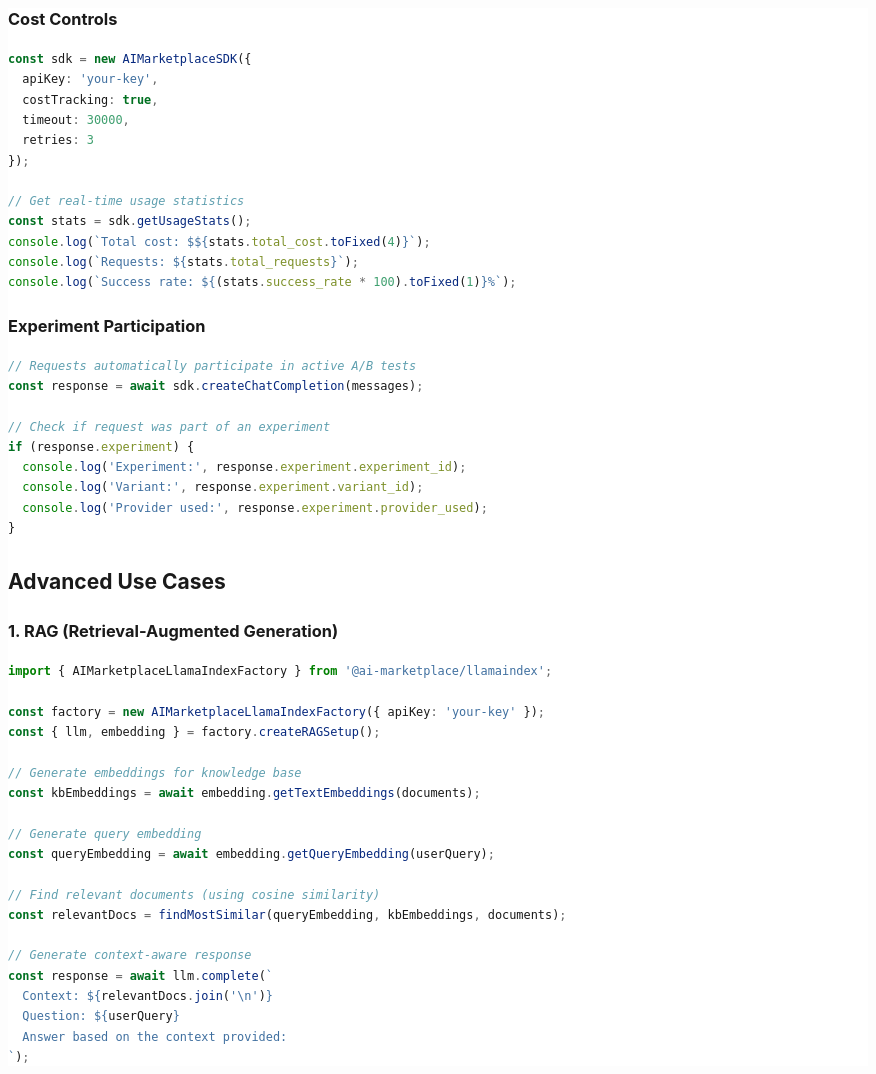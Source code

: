 ### Cost Controls
```typescript
const sdk = new AIMarketplaceSDK({
  apiKey: 'your-key',
  costTracking: true,
  timeout: 30000,
  retries: 3
});

// Get real-time usage statistics  
const stats = sdk.getUsageStats();
console.log(`Total cost: $${stats.total_cost.toFixed(4)}`);
console.log(`Requests: ${stats.total_requests}`);
console.log(`Success rate: ${(stats.success_rate * 100).toFixed(1)}%`);
```

### Experiment Participation
```typescript
// Requests automatically participate in active A/B tests
const response = await sdk.createChatCompletion(messages);

// Check if request was part of an experiment
if (response.experiment) {
  console.log('Experiment:', response.experiment.experiment_id);
  console.log('Variant:', response.experiment.variant_id);
  console.log('Provider used:', response.experiment.provider_used);
}
```

## Advanced Use Cases

### 1. RAG (Retrieval-Augmented Generation)

```typescript
import { AIMarketplaceLlamaIndexFactory } from '@ai-marketplace/llamaindex';

const factory = new AIMarketplaceLlamaIndexFactory({ apiKey: 'your-key' });
const { llm, embedding } = factory.createRAGSetup();

// Generate embeddings for knowledge base
const kbEmbeddings = await embedding.getTextEmbeddings(documents);

// Generate query embedding
const queryEmbedding = await embedding.getQueryEmbedding(userQuery);

// Find relevant documents (using cosine similarity)
const relevantDocs = findMostSimilar(queryEmbedding, kbEmbeddings, documents);

// Generate context-aware response
const response = await llm.complete(`
  Context: ${relevantDocs.join('\n')}
  Question: ${userQuery}
  Answer based on the context provided:
`);
```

========================================================================

▶ **Work request**: If an entry contains a picture, leave it out and repeat the rest exactly.

▶ **Written answer**:
Source code

: ### Cost Controls
```typescript
const sdk = new AIMarketplaceSDK({
  apiKey: 'your-key',
  costTracking: true,
  timeout: 30000,
  retries: 3
});

// Get real-time usage statistics  
const stats = sdk.getUsageStats();
console.log(`Total cost: $${stats.total_cost.toFixed(4)}`);
console.log(`Requests: ${stats.total_requests}`);
console.log(`Success rate: ${(stats.success_rate * 100).toFixed(1)}%`);
```

### Experiment Participation
```typescript
// Requests automatically participate in active A/B tests
const response = await sdk.createChatCompletion(messages);

// Check if request was part of an experiment
if (response.experiment) {
  console.log('Experiment:', response.experiment.experiment_id);
  console.log('Variant:', response.experiment.variant_id);
  console.log('Provider used:', response.experiment.provider_used);
}
```

## Advanced Use Cases

### 1. RAG (Retrieval-Augmented Generation)

```typescript
import { AIMarketplaceLlamaIndexFactory } from '@ai-marketplace/llamaindex';

const factory = new AIMarketplaceLlamaIndexFactory({ apiKey: 'your-key' });
const { llm, embedding } = factory.createRAGSetup();

// Generate embeddings for knowledge base
const kbEmbeddings = await embedding.getTextEmbeddings(documents);

// Generate query embedding
const queryEmbedding = await embedding.getQueryEmbedding(userQuery);

// Find relevant documents (using cosine similarity)
const relevantDocs = findMostSimilar(queryEmbedding, kbEmbeddings, documents);

// Generate context-aware response
const response = await llm.complete(`
  Context: ${relevantDocs.join('\n')}
  Question: ${userQuery}
  Answer based on the context provided:
`);
```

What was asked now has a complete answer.